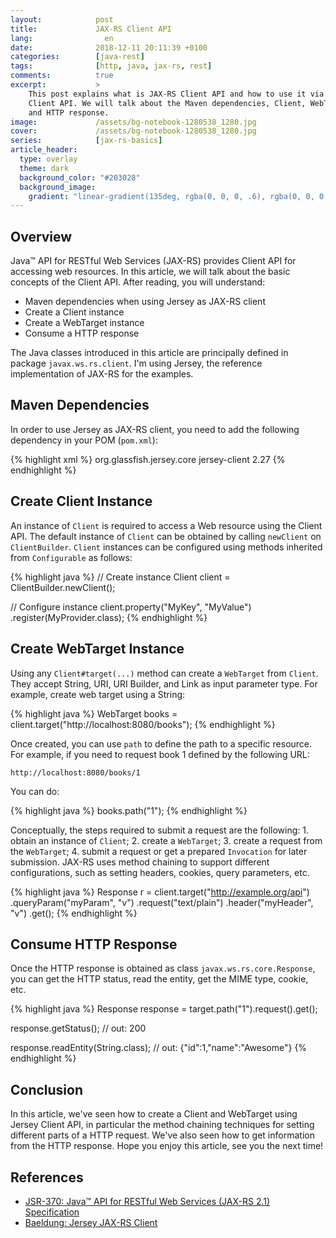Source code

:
 ```yaml
---
layout:            post
title:             JAX-RS Client API
lang:                en
date:              2018-12-11 20:11:39 +0100
categories:        [java-rest]
tags:              [http, java, jax-rs, rest]
comments:          true
excerpt:           >
    This post explains what is JAX-RS Client API and how to use it via Jersey
    Client API. We will talk about the Maven dependencies, Client, WebTarget,
    and HTTP response.
image:             /assets/bg-notebook-1280538_1280.jpg
cover:             /assets/bg-notebook-1280538_1280.jpg
series:            [jax-rs-basics]
article_header:
  type: overlay
  theme: dark
  background_color: "#203028"
  background_image:
    gradient: "linear-gradient(135deg, rgba(0, 0, 0, .6), rgba(0, 0, 0, .4))"
---
```


## Overview

Java™ API for RESTful Web Services (JAX-RS) provides Client API for accessing
web resources. In this article, we will talk about the basic concepts of the
Client API. After reading, you will understand:

- Maven dependencies when using Jersey as JAX-RS client
- Create a Client instance
- Create a WebTarget instance
- Consume a HTTP response

The Java classes introduced in this article are principally defined
in package `javax.ws.rs.client`. I'm using Jersey, the reference implementation
of JAX-RS for the examples.

## Maven Dependencies

In order to use Jersey as JAX-RS client, you need to add the following
dependency in your POM (`pom.xml`):

{% highlight xml %}
<dependency>
  <groupId>org.glassfish.jersey.core</groupId>
  <artifactId>jersey-client</artifactId>
  <version>2.27</version>
</dependency>
{% endhighlight %}

## Create Client Instance

An instance of `Client` is required to access a Web resource using the Client
API. The default instance of `Client` can be obtained by calling `newClient` on
`ClientBuilder`. `Client` instances can be configured using methods inherited
from `Configurable` as follows:

{% highlight java %}
// Create instance
Client client = ClientBuilder.newClient();

// Configure instance
client.property("MyKey", "MyValue")
      .register(MyProvider.class);
{% endhighlight %}

## Create WebTarget Instance

Using any `Client#target(...)` method can create a `WebTarget` from `Client`.
They accept String, URI, URI Builder, and Link as input parameter type. For
example, create web target using a String:

{% highlight java %}
WebTarget books = client.target("http://localhost:8080/books");
{% endhighlight %}

Once created, you can use `path` to define the path to a specific resource. For
example, if you need to request book 1 defined by the following URL:

    http://localhost:8080/books/1

You can do:

{% highlight java %}
books.path("1");
{% endhighlight %}

Conceptually, the steps required to submit a request are the following: 1.
obtain an instance of `Client`; 2. create a `WebTarget`; 3. create a request
from the `WebTarget`; 4. submit a request or get a prepared `Invocation` for
later submission. JAX-RS uses method chaining to support different
configurations, such as setting headers, cookies, query parameters, etc.

{% highlight java %}
Response r = client.target("http://example.org/api")
  .queryParam("myParam", "v")
  .request("text/plain")
  .header("myHeader", "v")
  .get();
{% endhighlight %}

## Consume HTTP Response

Once the HTTP response is obtained as class `javax.ws.rs.core.Response`, you can
get the HTTP status, read the entity, get the MIME type, cookie, etc.

{% highlight java %}
Response response = target.path("1").request().get();

response.getStatus();
// out: 200

response.readEntity(String.class);
// out: {"id":1,"name":"Awesome"}
{% endhighlight %}

## Conclusion

In this article, we've seen how to create a Client and WebTarget using Jersey
Client API, in particular the method chaining techniques for setting different
parts of a HTTP request. We've also seen how to get information from the HTTP
response. Hope you enjoy this article, see you the next time!

## References

- [JSR-370: Java™ API for RESTful Web Services (JAX-RS 2.1) Specification][3]
- [Baeldung: Jersey JAX-RS Client][2]

[2]: https://www.baeldung.com/jersey-jax-rs-client
[3]: https://jcp.org/en/jsr/detail?id=370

TASK ITEM: Exactly restate the lines from the beginning of the data through the line with "- Consume a HTTP response", and no others, keeping pictures out.

ANSWER FOR THE TASK:
Source code

:
 ```yaml
---
layout:            post
title:             JAX-RS Client API
lang:                en
date:              2018-12-11 20:11:39 +0100
categories:        [java-rest]
tags:              [http, java, jax-rs, rest]
comments:          true
excerpt:           >
    This post explains what is JAX-RS Client API and how to use it via Jersey
    Client API. We will talk about the Maven dependencies, Client, WebTarget,
    and HTTP response.
image:             /assets/bg-notebook-1280538_1280.jpg
cover:             /assets/bg-notebook-1280538_1280.jpg
series:            [jax-rs-basics]
article_header:
  type: overlay
  theme: dark
  background_color: "#203028"
  background_image:
    gradient: "linear-gradient(135deg, rgba(0, 0, 0, .6), rgba(0, 0, 0, .4))"
---
```


## Overview

Java™ API for RESTful Web Services (JAX-RS) provides Client API for accessing
web resources. In this article, we will talk about the basic concepts of the
Client API. After reading, you will understand:

- Maven dependencies when using Jersey as JAX-RS client
- Create a Client instance
- Create a WebTarget instance
- Consume a HTTP response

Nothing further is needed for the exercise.